* **Dataset records**:
---*---

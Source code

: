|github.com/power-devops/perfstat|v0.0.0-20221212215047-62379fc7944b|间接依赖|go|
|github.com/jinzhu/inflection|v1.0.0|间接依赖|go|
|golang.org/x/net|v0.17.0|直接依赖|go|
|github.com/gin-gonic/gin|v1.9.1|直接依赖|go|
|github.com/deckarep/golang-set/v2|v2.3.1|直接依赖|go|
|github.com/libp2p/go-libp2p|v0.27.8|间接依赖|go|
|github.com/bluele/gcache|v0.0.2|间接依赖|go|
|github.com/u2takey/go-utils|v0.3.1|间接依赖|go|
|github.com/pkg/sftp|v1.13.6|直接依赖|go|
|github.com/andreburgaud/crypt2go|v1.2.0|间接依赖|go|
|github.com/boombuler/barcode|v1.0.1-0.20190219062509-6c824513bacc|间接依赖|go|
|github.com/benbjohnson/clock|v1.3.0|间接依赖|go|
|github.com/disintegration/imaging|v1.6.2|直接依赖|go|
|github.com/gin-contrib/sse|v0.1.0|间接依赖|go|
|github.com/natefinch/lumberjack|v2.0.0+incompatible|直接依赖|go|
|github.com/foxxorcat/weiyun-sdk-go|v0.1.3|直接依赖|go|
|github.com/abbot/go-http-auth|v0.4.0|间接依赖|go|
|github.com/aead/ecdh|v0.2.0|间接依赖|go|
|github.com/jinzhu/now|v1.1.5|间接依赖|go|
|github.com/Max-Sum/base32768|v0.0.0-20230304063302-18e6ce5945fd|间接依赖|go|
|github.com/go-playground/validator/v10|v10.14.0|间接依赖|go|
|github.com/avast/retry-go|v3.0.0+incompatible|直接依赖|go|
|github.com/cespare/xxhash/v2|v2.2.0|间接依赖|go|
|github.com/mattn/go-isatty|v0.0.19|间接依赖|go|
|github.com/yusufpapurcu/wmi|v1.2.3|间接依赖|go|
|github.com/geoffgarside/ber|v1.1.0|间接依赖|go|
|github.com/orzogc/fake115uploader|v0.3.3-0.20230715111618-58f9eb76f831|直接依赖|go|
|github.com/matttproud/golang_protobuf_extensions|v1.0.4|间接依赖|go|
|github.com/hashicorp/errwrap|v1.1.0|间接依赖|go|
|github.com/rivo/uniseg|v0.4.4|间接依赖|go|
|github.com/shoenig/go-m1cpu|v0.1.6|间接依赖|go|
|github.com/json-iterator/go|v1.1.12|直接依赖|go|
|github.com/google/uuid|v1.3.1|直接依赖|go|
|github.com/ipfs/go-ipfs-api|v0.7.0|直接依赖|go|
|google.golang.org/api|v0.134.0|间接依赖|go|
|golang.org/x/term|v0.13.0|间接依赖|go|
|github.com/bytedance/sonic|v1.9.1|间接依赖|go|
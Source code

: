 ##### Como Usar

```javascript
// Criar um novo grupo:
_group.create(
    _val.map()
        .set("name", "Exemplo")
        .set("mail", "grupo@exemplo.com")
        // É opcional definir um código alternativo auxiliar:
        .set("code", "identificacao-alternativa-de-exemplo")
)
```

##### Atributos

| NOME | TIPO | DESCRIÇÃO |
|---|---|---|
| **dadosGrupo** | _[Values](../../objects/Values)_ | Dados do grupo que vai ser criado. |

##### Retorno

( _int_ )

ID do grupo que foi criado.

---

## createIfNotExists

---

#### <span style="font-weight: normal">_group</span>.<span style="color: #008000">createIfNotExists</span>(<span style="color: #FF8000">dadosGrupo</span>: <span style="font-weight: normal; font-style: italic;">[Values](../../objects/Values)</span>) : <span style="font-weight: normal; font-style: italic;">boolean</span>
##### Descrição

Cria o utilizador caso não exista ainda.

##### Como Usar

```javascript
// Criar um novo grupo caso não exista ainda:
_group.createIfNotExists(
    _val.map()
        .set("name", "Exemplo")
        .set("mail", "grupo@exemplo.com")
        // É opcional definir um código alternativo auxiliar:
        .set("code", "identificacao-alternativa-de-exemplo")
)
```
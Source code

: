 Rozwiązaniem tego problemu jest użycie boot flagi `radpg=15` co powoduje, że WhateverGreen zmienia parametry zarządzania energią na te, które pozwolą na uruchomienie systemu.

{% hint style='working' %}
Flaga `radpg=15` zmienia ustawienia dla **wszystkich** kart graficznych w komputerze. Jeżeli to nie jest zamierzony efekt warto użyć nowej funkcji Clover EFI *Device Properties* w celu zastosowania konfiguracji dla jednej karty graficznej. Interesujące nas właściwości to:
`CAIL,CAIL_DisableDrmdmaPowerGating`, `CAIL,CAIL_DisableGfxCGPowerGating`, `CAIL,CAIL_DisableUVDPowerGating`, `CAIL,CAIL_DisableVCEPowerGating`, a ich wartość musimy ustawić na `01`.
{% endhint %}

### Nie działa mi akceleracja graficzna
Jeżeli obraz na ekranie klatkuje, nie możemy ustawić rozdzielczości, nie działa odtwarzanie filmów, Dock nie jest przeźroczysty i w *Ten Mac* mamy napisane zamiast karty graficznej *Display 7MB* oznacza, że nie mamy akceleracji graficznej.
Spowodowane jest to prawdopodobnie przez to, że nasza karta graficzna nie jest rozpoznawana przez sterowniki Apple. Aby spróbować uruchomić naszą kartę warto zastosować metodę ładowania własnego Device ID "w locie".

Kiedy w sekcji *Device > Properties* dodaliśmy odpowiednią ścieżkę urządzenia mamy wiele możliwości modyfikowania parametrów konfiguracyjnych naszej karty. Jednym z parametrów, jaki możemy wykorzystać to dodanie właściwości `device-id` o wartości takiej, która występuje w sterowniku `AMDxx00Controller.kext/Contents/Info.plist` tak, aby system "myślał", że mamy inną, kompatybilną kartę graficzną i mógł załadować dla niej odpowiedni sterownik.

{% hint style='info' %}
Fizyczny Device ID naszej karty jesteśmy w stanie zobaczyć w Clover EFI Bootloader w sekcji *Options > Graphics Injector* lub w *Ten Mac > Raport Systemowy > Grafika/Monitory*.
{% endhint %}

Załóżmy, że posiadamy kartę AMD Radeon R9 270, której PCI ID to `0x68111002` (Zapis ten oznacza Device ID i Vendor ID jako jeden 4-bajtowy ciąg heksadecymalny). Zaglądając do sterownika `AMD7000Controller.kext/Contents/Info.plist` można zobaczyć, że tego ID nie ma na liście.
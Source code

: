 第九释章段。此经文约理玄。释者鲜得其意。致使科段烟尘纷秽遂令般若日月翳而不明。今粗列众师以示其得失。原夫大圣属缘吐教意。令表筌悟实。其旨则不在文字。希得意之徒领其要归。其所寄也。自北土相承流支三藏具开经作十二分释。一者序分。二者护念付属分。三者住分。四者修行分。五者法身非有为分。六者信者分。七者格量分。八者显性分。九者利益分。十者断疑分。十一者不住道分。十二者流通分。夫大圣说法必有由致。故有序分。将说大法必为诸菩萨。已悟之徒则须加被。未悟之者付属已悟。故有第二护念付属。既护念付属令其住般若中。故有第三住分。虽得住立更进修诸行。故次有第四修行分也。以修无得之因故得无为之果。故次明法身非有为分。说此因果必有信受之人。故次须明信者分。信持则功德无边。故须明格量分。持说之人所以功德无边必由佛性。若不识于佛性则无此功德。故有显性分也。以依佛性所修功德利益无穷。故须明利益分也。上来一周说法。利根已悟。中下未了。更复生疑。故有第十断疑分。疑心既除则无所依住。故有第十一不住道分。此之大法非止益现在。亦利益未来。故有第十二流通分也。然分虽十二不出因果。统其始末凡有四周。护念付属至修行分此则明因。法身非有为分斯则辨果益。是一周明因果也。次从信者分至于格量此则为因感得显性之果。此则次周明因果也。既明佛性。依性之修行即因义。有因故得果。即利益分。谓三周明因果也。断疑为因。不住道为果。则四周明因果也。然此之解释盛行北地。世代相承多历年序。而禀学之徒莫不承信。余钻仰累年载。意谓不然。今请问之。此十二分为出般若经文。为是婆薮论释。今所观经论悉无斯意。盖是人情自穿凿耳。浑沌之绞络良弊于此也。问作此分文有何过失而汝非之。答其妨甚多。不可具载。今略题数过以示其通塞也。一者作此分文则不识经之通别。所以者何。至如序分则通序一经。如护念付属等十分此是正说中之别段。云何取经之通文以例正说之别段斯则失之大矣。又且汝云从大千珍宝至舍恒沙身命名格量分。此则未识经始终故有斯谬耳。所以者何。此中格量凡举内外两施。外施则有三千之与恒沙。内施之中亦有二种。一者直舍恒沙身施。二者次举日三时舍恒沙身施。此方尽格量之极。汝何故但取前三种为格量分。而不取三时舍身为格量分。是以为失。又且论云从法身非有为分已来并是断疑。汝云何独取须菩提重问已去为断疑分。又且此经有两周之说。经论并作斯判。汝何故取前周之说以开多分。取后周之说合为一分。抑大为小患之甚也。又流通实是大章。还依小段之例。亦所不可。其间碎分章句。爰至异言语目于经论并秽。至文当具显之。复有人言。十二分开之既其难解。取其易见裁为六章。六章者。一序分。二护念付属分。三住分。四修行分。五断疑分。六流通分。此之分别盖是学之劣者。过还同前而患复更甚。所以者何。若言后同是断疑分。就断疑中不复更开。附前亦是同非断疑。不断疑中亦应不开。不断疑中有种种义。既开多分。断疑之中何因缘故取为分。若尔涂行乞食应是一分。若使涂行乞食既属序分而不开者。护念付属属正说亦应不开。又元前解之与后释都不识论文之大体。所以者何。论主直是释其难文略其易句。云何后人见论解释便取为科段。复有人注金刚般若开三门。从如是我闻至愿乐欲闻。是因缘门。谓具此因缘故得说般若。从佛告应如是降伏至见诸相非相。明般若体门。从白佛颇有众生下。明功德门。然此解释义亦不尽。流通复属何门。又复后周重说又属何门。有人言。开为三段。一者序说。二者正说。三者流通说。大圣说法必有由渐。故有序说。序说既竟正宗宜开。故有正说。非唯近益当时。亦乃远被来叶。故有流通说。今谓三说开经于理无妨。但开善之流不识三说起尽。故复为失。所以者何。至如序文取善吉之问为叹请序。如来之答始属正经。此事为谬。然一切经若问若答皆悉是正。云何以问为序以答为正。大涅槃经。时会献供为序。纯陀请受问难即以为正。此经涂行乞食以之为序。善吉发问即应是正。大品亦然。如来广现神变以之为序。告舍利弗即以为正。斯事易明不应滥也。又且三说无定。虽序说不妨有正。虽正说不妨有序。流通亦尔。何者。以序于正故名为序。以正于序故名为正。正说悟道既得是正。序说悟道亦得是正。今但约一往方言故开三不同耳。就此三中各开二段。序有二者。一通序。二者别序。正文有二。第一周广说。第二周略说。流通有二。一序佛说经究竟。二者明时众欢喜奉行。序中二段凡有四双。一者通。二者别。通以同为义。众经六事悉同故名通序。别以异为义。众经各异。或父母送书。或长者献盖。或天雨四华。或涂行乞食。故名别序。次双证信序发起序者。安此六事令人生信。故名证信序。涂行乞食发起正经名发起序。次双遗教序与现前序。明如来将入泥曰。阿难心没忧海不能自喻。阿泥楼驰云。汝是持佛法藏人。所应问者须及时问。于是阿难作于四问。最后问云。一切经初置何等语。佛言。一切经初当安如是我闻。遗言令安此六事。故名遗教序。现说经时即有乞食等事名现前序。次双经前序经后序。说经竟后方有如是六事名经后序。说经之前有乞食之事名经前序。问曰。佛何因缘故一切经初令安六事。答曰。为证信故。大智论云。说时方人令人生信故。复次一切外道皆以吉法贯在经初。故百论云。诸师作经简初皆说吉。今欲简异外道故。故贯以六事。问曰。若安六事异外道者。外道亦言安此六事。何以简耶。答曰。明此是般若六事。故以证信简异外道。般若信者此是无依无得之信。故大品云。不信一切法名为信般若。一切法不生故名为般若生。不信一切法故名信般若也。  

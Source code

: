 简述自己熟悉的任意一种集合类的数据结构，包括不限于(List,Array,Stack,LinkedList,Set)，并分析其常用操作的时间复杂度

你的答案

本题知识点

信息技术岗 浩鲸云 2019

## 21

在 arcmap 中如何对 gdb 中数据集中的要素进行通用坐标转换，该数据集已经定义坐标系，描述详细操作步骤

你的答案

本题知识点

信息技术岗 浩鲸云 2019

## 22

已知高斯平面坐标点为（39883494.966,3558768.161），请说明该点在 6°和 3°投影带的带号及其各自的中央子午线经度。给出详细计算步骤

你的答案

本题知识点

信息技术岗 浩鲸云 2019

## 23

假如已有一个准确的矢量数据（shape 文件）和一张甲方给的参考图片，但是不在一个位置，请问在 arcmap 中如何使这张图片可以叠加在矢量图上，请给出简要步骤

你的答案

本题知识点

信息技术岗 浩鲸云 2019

---*---

* **Exercise objective**: Report the number of lines in the material above that contain "style". Nothing else is wanted.

* **Output below**: 3